BEM DIANTE DOS NOSSOS OLHOS! E esse é o ponto. Nesse texto "O Mal-estar na Civilização", Freud sinaliza que uma das funções mais importantes da sociedade, da civilização, é justamente botar esse arreio no ser humano, para evitar a barbárie.

E, como somos alecrins dourados tão evoluídos, já não precisamos mais andar com a machadinha nas costas. Não mesmo? O que assistimos essa semana não foi uma barbaridade?

O que garante a tranquilidade e ousadia do senhor Giovanni Quintella Bezerra ao usar o corpo, ao estuprar uma mulher desacordada numa sala de cirurgia em meio a outras pessoas?

Pra além das possíveis elucubrações sobre as condições psíquicas desse homem, ele agiu com a certeza de que aquele corpo estava à disposição. Sob controle, domínio e poder. E que corpo é esse? Um corpo de mulher.

As últimas discussões envolvendo corpos e direitos das mulheres postas e expostas às situações de violência e humilhação são reveladoramente explícitas em relação à crença, na verdade, à certeza sobre quem opina e decide sobre esses corpos. Nunca as mulheres envolvidas na situação, sempre os outros, de preferência os homens.

Estupro e feminicídio são os últimos estágios, os mais violentos e brutais de uma escala de violências. Essas violências se dão diariamente, o tempo todo. Quando, numa situação trivial, naturalmente se cala ou interrompe uma mulher. Quando se autoriza comê-la com os olhos em função do que ela tá vestindo. Quando você, espontaneamente, opina sobre quão deplorável é o visual dela. Quando você se vangloria por um conhecimento ou habilidade muito superiores ao dela. Quando, por ciúmes e, supostamente, em nome do amor, você se autoriza a proibi-la de algo. Pesquisem, estudem, leiam, conversem entre si e se impliquem.

Já que o monstro são sempre os outros, o que você faz quando percebe esses monstros ao seu redor?

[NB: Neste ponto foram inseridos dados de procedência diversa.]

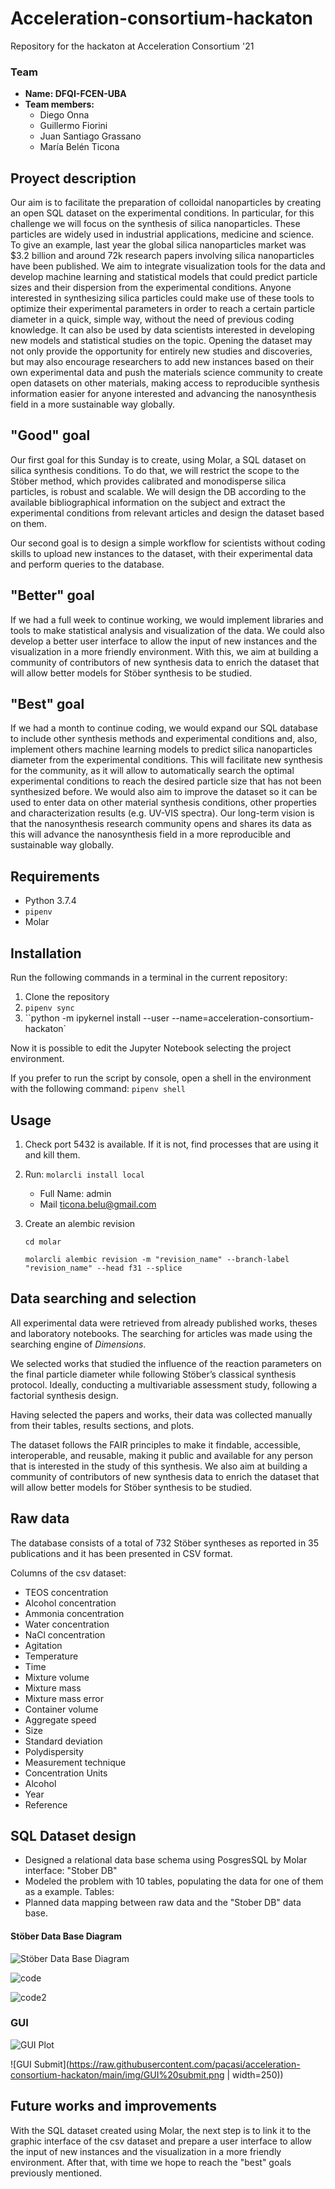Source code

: # Acceleration-consortium-hackaton

Repository for the hackaton at Acceleration Consortium '21

### Team
- **Name: DFQI-FCEN-UBA**
- **Team members:**
    - Diego Onna
    - Guillermo Fiorini
    - Juan Santiago Grassano
    - María Belén Ticona


## Proyect description

Our aim is to facilitate the preparation of colloidal nanoparticles by creating an open SQL dataset on the experimental conditions. In particular, for this challenge we will focus on the synthesis of silica nanoparticles. These particles are widely used in industrial applications, medicine and science. To give an example, last year the global silica nanoparticles market was $3.2 billion and around 72k research papers involving silica nanoparticles have been published. We aim to integrate visualization tools for the data and develop machine learning and statistical models that could predict particle sizes and their dispersion from the experimental conditions. Anyone interested in synthesizing silica particles could make use of these tools to optimize their experimental parameters in order to reach a certain particle diameter in a quick, simple way, without the need of previous coding knowledge. It can also be used by data scientists interested in developing new models and statistical studies on the topic. Opening the dataset may not only provide the opportunity for entirely new studies and discoveries, but may also encourage researchers to add new instances based on their own experimental data and push the materials science community to create open datasets on other materials, making access to reproducible synthesis information easier for anyone interested and advancing the nanosynthesis field in a more sustainable way globally.

## "Good" goal

Our first goal for this Sunday is to create, using Molar, a SQL dataset on silica synthesis conditions. To do that, we will restrict the scope to the Stöber method, which provides calibrated and monodisperse silica particles, is robust and scalable. We will design the DB according to the available bibliographical information on the subject and extract the experimental conditions from relevant articles and design the dataset based on them.

Our second goal is to design a simple workflow for scientists without coding skills to upload new instances to the dataset, with their experimental data and perform queries to the database.

## "Better" goal

If we had a full week to continue working, we would implement libraries and tools to make statistical analysis and visualization of the data. We could also develop a better user interface to allow the input of new instances and the visualization in a more friendly environment. With this, we aim at building a community of contributors of new synthesis data to enrich the dataset that will allow better models for Stöber synthesis to be studied.

## "Best" goal

If we had a month to continue coding, we would expand our SQL database to include other synthesis methods and experimental conditions and, also, implement others machine learning models to predict silica nanoparticles diameter from the experimental conditions. This will facilitate new synthesis for the community, as it will allow to automatically search the optimal experimental conditions to reach the desired particle size that has not been synthesized before.
We would also aim to improve the dataset so it can be used to enter data on other material synthesis conditions, other properties and characterization results (e.g. UV-VIS spectra). Our long-term vision is that the nanosynthesis research community opens and shares its data as this will advance the nanosynthesis field in a more reproducible and sustainable way globally.


## Requirements

- Python 3.7.4
- `pipenv`
- Molar


## Installation

Run the following commands in a terminal in the current repository:

1. Clone the repository
2. `pipenv sync`
3. ``python -m ipykernel install --user --name=acceleration-consortium-hackaton`

Now it is possible to edit the Jupyter Notebook selecting the project environment.

If you prefer to run the script by console, open a shell in the environment with the following command: `pipenv shell`

## Usage

1. Check port 5432 is available. If it is not, find processes that are using it and kill them.

2. Run: `molarcli install local`

   - Full Name: admin
   - Mail ticona.belu@gmail.com 

3. Create an alembic revision 

   `cd molar`

   `molarcli alembic revision -m "revision_name" --branch-label "revision_name" --head f31 --splice`
   
## Data searching and selection

All experimental data were retrieved from already published works, theses and laboratory notebooks. The searching for articles was made using the searching engine of _Dimensions_.

We selected works that studied the influence of the reaction parameters on the final particle diameter while following Stöber’s classical synthesis protocol. Ideally, conducting a multivariable assessment study, following a factorial synthesis design.

Having selected the papers and works, their data was collected manually from their tables, results sections, and plots.

The dataset follows the FAIR principles to make it findable, accessible, interoperable, and reusable, making it public and available for any person that is interested in the study of this synthesis. We also aim at building a community of contributors of new synthesis data to enrich the dataset that will allow better models for Stöber synthesis to be studied.

## Raw data

The database consists of a total of 732 Stöber syntheses as reported in 35 publications and it has been presented in CSV format.

Columns of the csv dataset: 
* TEOS concentration 
* Alcohol concentration
* Ammonia concentration
* Water concentration
* NaCl concentration
* Agitation
* Temperature
* Time
* Mixture volume
* Mixture mass
* Mixture mass error
* Container volume
* Aggregate speed
* Size
* Standard deviation
* Polydispersity
* Measurement technique
* Concentration Units
* Alcohol
* Year
* Reference


## SQL Dataset design

- Designed a relational data base schema using PosgresSQL by Molar interface: "Stober DB"
- Modeled the problem with 10 tables, populating the data for one of them as a example. Tables:
- Planned data mapping between raw data and the "Stober DB" data base.

#### Stöber Data Base Diagram

![Stöber Data Base Diagram](https://raw.githubusercontent.com/pacasi/acceleration-consortium-hackaton/main/img/stober_db_diagram.png)

![code](https://raw.githubusercontent.com/pacasi/acceleration-consortium-hackaton/main/img/data_entries_molar_examples.png)


![code2](https://raw.githubusercontent.com/pacasi/acceleration-consortium-hackaton/main/img/molar_view_db.png)

### GUI

![GUI Plot](https://raw.githubusercontent.com/pacasi/acceleration-consortium-hackaton/main/img/GUI%20plot.png)


![GUI Submit](https://raw.githubusercontent.com/pacasi/acceleration-consortium-hackaton/main/img/GUI%20submit.png  | width=250))

## Future works and improvements

With the SQL dataset created using Molar, the next step is to link it to the graphic interface of the csv dataset and prepare a user interface to allow the input of new instances and the visualization in a more friendly environment. After that, with time we hope to reach the "best" goals previously mentioned.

Quando ele manda uma piadinha inadequada na mesa do bar, você sorri ou faz a indigesta tarefa de marcar, de apontar essa singela erva daninha?

As últimas demonstrações de violência contra mulheres são claros indicadores sobre quão sistêmico e profundamente estrutural é o problema. Se quisermos mesmo nos acreditar civilizados e parar esse horror, precisamos nos implicar nisso desde o início.